(Saved data entries)
####################

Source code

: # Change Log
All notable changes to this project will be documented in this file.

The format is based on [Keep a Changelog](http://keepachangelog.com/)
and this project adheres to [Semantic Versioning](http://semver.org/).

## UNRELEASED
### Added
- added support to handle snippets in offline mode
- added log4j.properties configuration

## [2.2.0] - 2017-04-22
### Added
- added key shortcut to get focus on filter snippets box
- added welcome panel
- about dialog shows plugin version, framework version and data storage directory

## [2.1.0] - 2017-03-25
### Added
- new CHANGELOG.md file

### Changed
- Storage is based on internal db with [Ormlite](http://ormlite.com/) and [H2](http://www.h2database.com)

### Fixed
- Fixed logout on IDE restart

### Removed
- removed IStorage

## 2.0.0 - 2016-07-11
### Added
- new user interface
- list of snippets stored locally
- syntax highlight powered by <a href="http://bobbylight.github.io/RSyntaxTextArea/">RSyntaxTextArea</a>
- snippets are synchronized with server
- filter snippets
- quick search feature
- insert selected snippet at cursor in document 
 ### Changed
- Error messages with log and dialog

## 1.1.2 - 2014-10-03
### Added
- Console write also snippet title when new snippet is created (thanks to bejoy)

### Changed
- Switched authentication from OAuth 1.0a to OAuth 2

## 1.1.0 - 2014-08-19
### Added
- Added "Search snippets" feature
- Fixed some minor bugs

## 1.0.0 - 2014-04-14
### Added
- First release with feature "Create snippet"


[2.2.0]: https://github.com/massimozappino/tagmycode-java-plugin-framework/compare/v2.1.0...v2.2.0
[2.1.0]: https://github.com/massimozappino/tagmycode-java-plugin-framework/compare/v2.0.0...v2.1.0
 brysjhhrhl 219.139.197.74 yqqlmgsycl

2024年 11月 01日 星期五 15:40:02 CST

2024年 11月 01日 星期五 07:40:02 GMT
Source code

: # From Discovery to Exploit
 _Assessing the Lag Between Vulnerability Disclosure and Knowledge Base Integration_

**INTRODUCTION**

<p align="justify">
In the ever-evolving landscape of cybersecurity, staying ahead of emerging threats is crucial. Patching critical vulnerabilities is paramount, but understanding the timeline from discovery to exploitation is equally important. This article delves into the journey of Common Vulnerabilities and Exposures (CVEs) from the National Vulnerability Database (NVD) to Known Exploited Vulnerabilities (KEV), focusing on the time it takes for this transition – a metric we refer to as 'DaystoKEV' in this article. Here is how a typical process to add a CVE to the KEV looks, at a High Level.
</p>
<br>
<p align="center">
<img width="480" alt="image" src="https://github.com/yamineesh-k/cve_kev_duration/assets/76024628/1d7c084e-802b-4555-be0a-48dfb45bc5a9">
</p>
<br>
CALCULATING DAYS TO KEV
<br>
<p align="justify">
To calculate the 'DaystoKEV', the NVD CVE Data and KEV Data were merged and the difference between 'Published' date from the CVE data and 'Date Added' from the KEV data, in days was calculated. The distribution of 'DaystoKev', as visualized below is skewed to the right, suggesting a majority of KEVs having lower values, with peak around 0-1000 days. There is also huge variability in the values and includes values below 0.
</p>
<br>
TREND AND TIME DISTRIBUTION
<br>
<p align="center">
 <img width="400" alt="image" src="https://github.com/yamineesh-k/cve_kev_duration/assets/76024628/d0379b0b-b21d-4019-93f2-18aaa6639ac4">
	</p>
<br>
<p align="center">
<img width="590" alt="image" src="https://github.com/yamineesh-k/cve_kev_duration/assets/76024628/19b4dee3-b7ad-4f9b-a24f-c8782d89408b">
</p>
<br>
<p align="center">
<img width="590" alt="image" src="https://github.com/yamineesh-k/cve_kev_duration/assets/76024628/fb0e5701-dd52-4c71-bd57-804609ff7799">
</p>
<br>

####################

* [Exercise objective]: Gather each line in the entries above where the string "feature" is found.

* [Completed task]:
- quick search feature
- Added "Search snippets" feature
- First release with feature "Create snippet"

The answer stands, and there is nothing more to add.